Too hot, too hot, Too hoooot!

((Breakdancing))

Mister defenseman
You have no fear
On the blue line
Well, you’re the best one there
We tried
But we couldn’t get by

((More breakdancing))

Yes, ya played it hard and ya played it clean
So smooth, so quick
You’re a plus… to your team
A gentleman just doing his thing
Take home the Lady Byng

(And now that thing where every song between 1990 and 1993 decided to fill time with a bunch of go go goes. Again, this show was in 1995. Coolio's "Gangsta's Paradise" was the No. 1 hit that year for crying out loud.)

Go, go, go, go
::collective grunt::
::a second collective grunt::
::an additional collective grunt::

Go, go, go, go
::another collective grunt::

The Masterton
Perseverance
Dedication to the game

Art Ross
Scoring machine
We know your name

Best goals against
Take the Jennings home
The Selke
To a forward in a de-fen-sive role (I imagine the songwriter sitting on the Selke line for three days before just giving up)

(sweetly sung/rapped) For helping your community
(oddly aggressive) Take the Clancy!

Yo, coach
Give us inspiration
Got ‘em through every situation
You are the man
For the team, with a dream with a task at hand (this could be wrong, I hope I heard this wrong)

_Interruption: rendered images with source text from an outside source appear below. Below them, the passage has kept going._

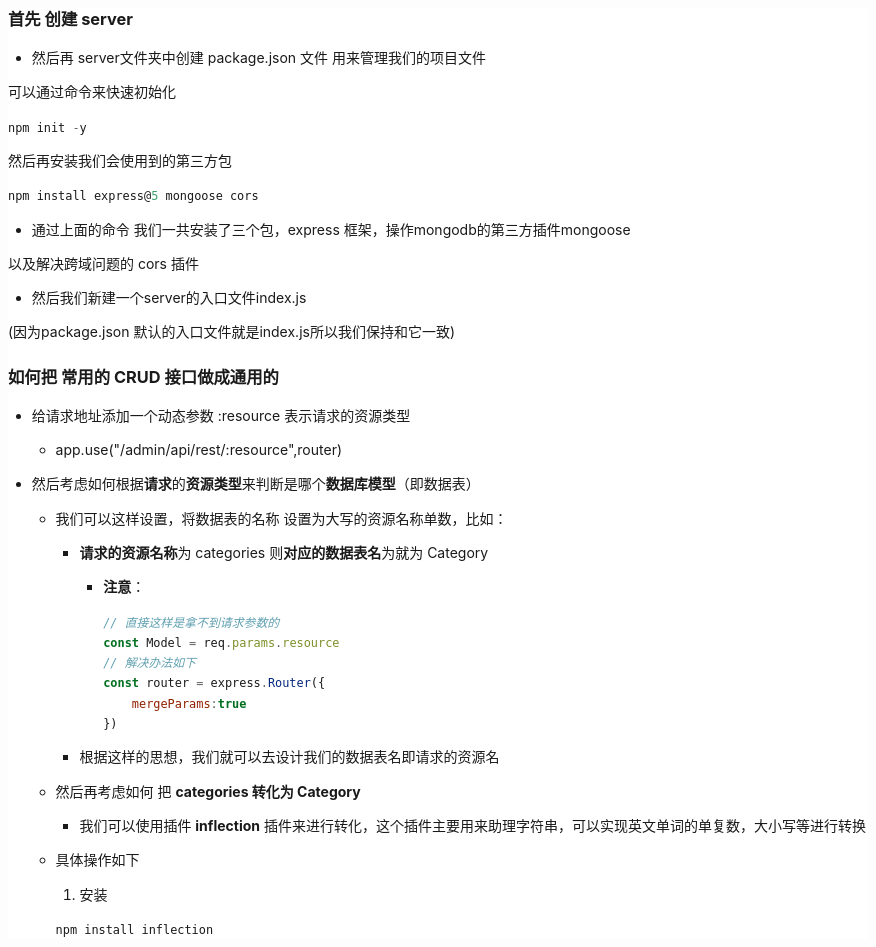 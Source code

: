 ### 首先 创建 server 

* 然后再 server文件夹中创建 package.json 文件 用来管理我们的项目文件

可以通过命令来快速初始化

```powershell
npm init -y
```

然后再安装我们会使用到的第三方包 

```powershell
npm install express@5 mongoose cors
```

- 通过上面的命令 我们一共安装了三个包，express 框架，操作mongodb的第三方插件mongoose

以及解决跨域问题的 cors 插件

- 然后我们新建一个server的入口文件index.js

 (因为package.json 默认的入口文件就是index.js所以我们保持和它一致)

### 如何把 常用的 CRUD 接口做成通用的

-   给请求地址添加一个动态参数 :resource 表示请求的资源类型

      - app.use("/admin/api/rest/:resource",router)

- 然后考虑如何根据**请求**的**资源类型**来判断是哪个**数据库模型**（即数据表）

  + 我们可以这样设置，将数据表的名称 设置为大写的资源名称单数，比如：

    - **请求的资源名称**为 categories  则**对应的数据表名**为就为 Category

      + **注意**：

        ```javascript
        // 直接这样是拿不到请求参数的
        const Model = req.params.resource
        // 解决办法如下
        const router = express.Router({
            mergeParams:true
        })
        ```

        

    - 根据这样的思想，我们就可以去设计我们的数据表名即请求的资源名

  + 然后再考虑如何 把 **categories 转化为 Category**

    - 我们可以使用插件 **inflection** 插件来进行转化，这个插件主要用来助理字符串，可以实现英文单词的单复数，大小写等进行转换

  + 具体操作如下

    1. 安装

    ```powershell
    npm install inflection
    ```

In the NHL for the very first time
Making headlines
North, south, east and west
Hey, rookie
I’m impressed

From the drop of the puck at the start of the game
Excitement
Leadership(?)
The Hart you will win(?)
M-V-P
[unintelligible]

Go, go, go, go
::grunting again::
::more grunting::

Go, go, go, go
::grunt, grunt, grunt, grunt::

Awwwww

(at this point all dancers rip off their current jerseys to reveal New Jersey Devils threads)

Here’s what’s up
It’s all for the Stanley Cup

The video skips at the end and we may never know the dramatic conclusion. However, we’ll choose our own adventure here and imagine that Gary Bettman stumbles out from backstage, knocks over the Stanley Cup and says to the camera, “Did Iiii doooo that?”